Your task |
Restate the entries below word for word, leaving nothing out.

##### Data extracts #####

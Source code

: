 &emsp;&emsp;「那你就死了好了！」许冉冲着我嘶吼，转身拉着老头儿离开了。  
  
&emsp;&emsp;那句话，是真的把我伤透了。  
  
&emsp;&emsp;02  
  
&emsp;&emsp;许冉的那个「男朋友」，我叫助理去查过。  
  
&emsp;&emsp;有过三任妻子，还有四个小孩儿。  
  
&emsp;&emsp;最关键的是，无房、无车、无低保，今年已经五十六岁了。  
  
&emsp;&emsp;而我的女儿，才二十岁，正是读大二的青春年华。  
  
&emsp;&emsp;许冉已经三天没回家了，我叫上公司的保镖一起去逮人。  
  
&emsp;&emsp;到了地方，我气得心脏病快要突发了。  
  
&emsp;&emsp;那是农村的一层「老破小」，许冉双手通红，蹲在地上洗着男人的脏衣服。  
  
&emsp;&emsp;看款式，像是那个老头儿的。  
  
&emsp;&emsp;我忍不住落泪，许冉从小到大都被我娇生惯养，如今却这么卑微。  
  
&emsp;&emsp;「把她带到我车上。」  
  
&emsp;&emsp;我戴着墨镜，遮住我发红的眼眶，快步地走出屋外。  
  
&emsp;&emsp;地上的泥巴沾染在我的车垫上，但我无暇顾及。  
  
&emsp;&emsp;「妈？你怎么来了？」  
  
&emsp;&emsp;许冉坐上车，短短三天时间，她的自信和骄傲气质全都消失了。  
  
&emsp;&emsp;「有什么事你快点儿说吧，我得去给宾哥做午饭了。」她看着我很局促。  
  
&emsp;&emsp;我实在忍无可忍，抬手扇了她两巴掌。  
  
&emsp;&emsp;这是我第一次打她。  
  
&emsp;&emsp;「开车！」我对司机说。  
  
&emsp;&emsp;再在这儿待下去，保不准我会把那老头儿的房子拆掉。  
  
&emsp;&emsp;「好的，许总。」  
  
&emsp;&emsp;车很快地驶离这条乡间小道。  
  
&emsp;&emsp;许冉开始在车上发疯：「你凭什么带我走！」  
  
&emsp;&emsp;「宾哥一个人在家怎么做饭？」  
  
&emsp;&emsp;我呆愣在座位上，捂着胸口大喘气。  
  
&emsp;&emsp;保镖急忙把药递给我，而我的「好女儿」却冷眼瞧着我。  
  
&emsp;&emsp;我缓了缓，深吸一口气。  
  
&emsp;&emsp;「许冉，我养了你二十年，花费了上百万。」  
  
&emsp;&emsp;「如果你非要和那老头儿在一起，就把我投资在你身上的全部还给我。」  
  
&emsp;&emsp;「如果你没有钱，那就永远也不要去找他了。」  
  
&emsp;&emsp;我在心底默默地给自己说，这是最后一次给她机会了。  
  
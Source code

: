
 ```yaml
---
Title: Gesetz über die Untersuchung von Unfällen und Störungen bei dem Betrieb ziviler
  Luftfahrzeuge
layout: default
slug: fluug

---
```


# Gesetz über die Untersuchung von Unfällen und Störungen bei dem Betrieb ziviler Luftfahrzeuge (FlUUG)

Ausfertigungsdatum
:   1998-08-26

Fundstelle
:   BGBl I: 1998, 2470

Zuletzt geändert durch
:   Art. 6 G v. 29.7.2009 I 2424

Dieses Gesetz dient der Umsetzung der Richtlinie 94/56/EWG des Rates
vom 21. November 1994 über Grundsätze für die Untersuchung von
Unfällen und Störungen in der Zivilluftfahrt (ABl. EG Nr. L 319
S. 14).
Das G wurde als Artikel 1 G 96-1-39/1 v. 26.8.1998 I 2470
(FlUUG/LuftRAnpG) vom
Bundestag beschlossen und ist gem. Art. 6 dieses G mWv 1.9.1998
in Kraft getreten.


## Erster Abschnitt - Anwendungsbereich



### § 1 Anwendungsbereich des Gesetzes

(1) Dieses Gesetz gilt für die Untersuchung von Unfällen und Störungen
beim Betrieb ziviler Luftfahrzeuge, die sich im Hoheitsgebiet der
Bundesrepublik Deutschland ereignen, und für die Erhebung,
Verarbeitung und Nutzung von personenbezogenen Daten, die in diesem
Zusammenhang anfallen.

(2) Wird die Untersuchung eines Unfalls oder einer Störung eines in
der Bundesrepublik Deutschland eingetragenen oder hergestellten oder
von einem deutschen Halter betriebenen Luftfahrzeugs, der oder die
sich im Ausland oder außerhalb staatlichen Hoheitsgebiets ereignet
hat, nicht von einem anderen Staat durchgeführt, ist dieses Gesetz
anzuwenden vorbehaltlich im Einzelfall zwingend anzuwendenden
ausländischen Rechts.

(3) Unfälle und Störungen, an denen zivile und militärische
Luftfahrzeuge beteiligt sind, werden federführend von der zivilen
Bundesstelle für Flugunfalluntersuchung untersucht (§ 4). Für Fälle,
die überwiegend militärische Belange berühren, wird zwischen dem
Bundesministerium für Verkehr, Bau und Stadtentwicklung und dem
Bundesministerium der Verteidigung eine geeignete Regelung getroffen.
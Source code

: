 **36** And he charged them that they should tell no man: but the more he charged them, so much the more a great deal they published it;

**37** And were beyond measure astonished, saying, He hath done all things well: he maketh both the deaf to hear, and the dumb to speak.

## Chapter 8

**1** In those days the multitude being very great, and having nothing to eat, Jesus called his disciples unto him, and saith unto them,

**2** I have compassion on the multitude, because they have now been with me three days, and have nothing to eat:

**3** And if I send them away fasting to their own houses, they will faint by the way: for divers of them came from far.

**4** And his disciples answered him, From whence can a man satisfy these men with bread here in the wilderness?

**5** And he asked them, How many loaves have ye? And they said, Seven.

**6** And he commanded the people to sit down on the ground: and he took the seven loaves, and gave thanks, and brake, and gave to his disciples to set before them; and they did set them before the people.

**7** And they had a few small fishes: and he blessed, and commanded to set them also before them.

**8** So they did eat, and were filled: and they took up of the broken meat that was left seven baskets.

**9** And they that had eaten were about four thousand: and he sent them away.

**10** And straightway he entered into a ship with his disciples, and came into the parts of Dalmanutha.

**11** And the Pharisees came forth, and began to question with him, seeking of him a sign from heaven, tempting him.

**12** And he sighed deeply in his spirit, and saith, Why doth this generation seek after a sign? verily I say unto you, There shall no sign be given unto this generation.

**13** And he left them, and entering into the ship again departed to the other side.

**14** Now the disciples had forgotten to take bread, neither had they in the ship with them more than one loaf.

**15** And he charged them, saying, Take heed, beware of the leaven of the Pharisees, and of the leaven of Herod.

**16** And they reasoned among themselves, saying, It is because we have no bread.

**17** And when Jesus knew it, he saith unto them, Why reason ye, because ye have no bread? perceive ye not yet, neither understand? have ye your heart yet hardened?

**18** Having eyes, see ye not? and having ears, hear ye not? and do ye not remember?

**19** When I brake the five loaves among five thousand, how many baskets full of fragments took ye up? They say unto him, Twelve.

#####

Response to this exercise |
Source code

: &emsp;&emsp;「那你就死了好了！」许冉冲着我嘶吼，转身拉着老头儿离开了。  
  
&emsp;&emsp;那句话，是真的把我伤透了。  
  
&emsp;&emsp;02  
  
&emsp;&emsp;许冉的那个「男朋友」，我叫助理去查过。  
  
&emsp;&emsp;有过三任妻子，还有四个小孩儿。  
  
&emsp;&emsp;最关键的是，无房、无车、无低保，今年已经五十六岁了。  
  
&emsp;&emsp;而我的女儿，才二十岁，正是读大二的青春年华。  
  
&emsp;&emsp;许冉已经三天没回家了，我叫上公司的保镖一起去逮人。  
  
&emsp;&emsp;到了地方，我气得心脏病快要突发了。  
  
&emsp;&emsp;那是农村的一层「老破小」，许冉双手通红，蹲在地上洗着男人的脏衣服。  
  
&emsp;&emsp;看款式，像是那个老头儿的。  
  
&emsp;&emsp;我忍不住落泪，许冉从小到大都被我娇生惯养，如今却这么卑微。  
  
&emsp;&emsp;「把她带到我车上。」  
  
&emsp;&emsp;我戴着墨镜，遮住我发红的眼眶，快步地走出屋外。  
  
&emsp;&emsp;地上的泥巴沾染在我的车垫上，但我无暇顾及。  
  
&emsp;&emsp;「妈？你怎么来了？」  
  
&emsp;&emsp;许冉坐上车，短短三天时间，她的自信和骄傲气质全都消失了。  
  
&emsp;&emsp;「有什么事你快点儿说吧，我得去给宾哥做午饭了。」她看着我很局促。  
  
&emsp;&emsp;我实在忍无可忍，抬手扇了她两巴掌。  
  
&emsp;&emsp;这是我第一次打她。  
  
&emsp;&emsp;「开车！」我对司机说。  
  
&emsp;&emsp;再在这儿待下去，保不准我会把那老头儿的房子拆掉。  
  
&emsp;&emsp;「好的，许总。」  
  
&emsp;&emsp;车很快地驶离这条乡间小道。  
  
&emsp;&emsp;许冉开始在车上发疯：「你凭什么带我走！」  
  
&emsp;&emsp;「宾哥一个人在家怎么做饭？」  
  
&emsp;&emsp;我呆愣在座位上，捂着胸口大喘气。  
  
&emsp;&emsp;保镖急忙把药递给我，而我的「好女儿」却冷眼瞧着我。  
  
&emsp;&emsp;我缓了缓，深吸一口气。  
  
&emsp;&emsp;「许冉，我养了你二十年，花费了上百万。」  
  
&emsp;&emsp;「如果你非要和那老头儿在一起，就把我投资在你身上的全部还给我。」  
  
&emsp;&emsp;「如果你没有钱，那就永远也不要去找他了。」  
  
&emsp;&emsp;我在心底默默地给自己说，这是最后一次给她机会了。  
  
Source code

:
 ```yaml
---
Title: Gesetz über die Untersuchung von Unfällen und Störungen bei dem Betrieb ziviler
  Luftfahrzeuge
layout: default
slug: fluug

---
```


# Gesetz über die Untersuchung von Unfällen und Störungen bei dem Betrieb ziviler Luftfahrzeuge (FlUUG)

Ausfertigungsdatum
:   1998-08-26

Fundstelle
:   BGBl I: 1998, 2470

Zuletzt geändert durch
:   Art. 6 G v. 29.7.2009 I 2424

Dieses Gesetz dient der Umsetzung der Richtlinie 94/56/EWG des Rates
vom 21. November 1994 über Grundsätze für die Untersuchung von
Unfällen und Störungen in der Zivilluftfahrt (ABl. EG Nr. L 319
S. 14).
Das G wurde als Artikel 1 G 96-1-39/1 v. 26.8.1998 I 2470
(FlUUG/LuftRAnpG) vom
Bundestag beschlossen und ist gem. Art. 6 dieses G mWv 1.9.1998
in Kraft getreten.


## Erster Abschnitt - Anwendungsbereich



### § 1 Anwendungsbereich des Gesetzes

(1) Dieses Gesetz gilt für die Untersuchung von Unfällen und Störungen
beim Betrieb ziviler Luftfahrzeuge, die sich im Hoheitsgebiet der
Bundesrepublik Deutschland ereignen, und für die Erhebung,
Verarbeitung und Nutzung von personenbezogenen Daten, die in diesem
Zusammenhang anfallen.

(2) Wird die Untersuchung eines Unfalls oder einer Störung eines in
der Bundesrepublik Deutschland eingetragenen oder hergestellten oder
von einem deutschen Halter betriebenen Luftfahrzeugs, der oder die
sich im Ausland oder außerhalb staatlichen Hoheitsgebiets ereignet
hat, nicht von einem anderen Staat durchgeführt, ist dieses Gesetz
anzuwenden vorbehaltlich im Einzelfall zwingend anzuwendenden
ausländischen Rechts.

(3) Unfälle und Störungen, an denen zivile und militärische
Luftfahrzeuge beteiligt sind, werden federführend von der zivilen
Bundesstelle für Flugunfalluntersuchung untersucht (§ 4). Für Fälle,
die überwiegend militärische Belange berühren, wird zwischen dem
Bundesministerium für Verkehr, Bau und Stadtentwicklung und dem
Bundesministerium der Verteidigung eine geeignete Regelung getroffen.
Source code

: **36** And he charged them that they should tell no man: but the more he charged them, so much the more a great deal they published it;

**37** And were beyond measure astonished, saying, He hath done all things well: he maketh both the deaf to hear, and the dumb to speak.

## Chapter 8

**1** In those days the multitude being very great, and having nothing to eat, Jesus called his disciples unto him, and saith unto them,

**2** I have compassion on the multitude, because they have now been with me three days, and have nothing to eat:

**3** And if I send them away fasting to their own houses, they will faint by the way: for divers of them came from far.

**4** And his disciples answered him, From whence can a man satisfy these men with bread here in the wilderness?

**5** And he asked them, How many loaves have ye? And they said, Seven.

**6** And he commanded the people to sit down on the ground: and he took the seven loaves, and gave thanks, and brake, and gave to his disciples to set before them; and they did set them before the people.

**7** And they had a few small fishes: and he blessed, and commanded to set them also before them.

**8** So they did eat, and were filled: and they took up of the broken meat that was left seven baskets.

**9** And they that had eaten were about four thousand: and he sent them away.

**10** And straightway he entered into a ship with his disciples, and came into the parts of Dalmanutha.

**11** And the Pharisees came forth, and began to question with him, seeking of him a sign from heaven, tempting him.

**12** And he sighed deeply in his spirit, and saith, Why doth this generation seek after a sign? verily I say unto you, There shall no sign be given unto this generation.

**13** And he left them, and entering into the ship again departed to the other side.

**14** Now the disciples had forgotten to take bread, neither had they in the ship with them more than one loaf.

**15** And he charged them, saying, Take heed, beware of the leaven of the Pharisees, and of the leaven of Herod.

**16** And they reasoned among themselves, saying, It is because we have no bread.

**17** And when Jesus knew it, he saith unto them, Why reason ye, because ye have no bread? perceive ye not yet, neither understand? have ye your heart yet hardened?

**18** Having eyes, see ye not? and having ears, hear ye not? and do ye not remember?

**19** When I brake the five loaves among five thousand, how many baskets full of fragments took ye up? They say unto him, Twelve.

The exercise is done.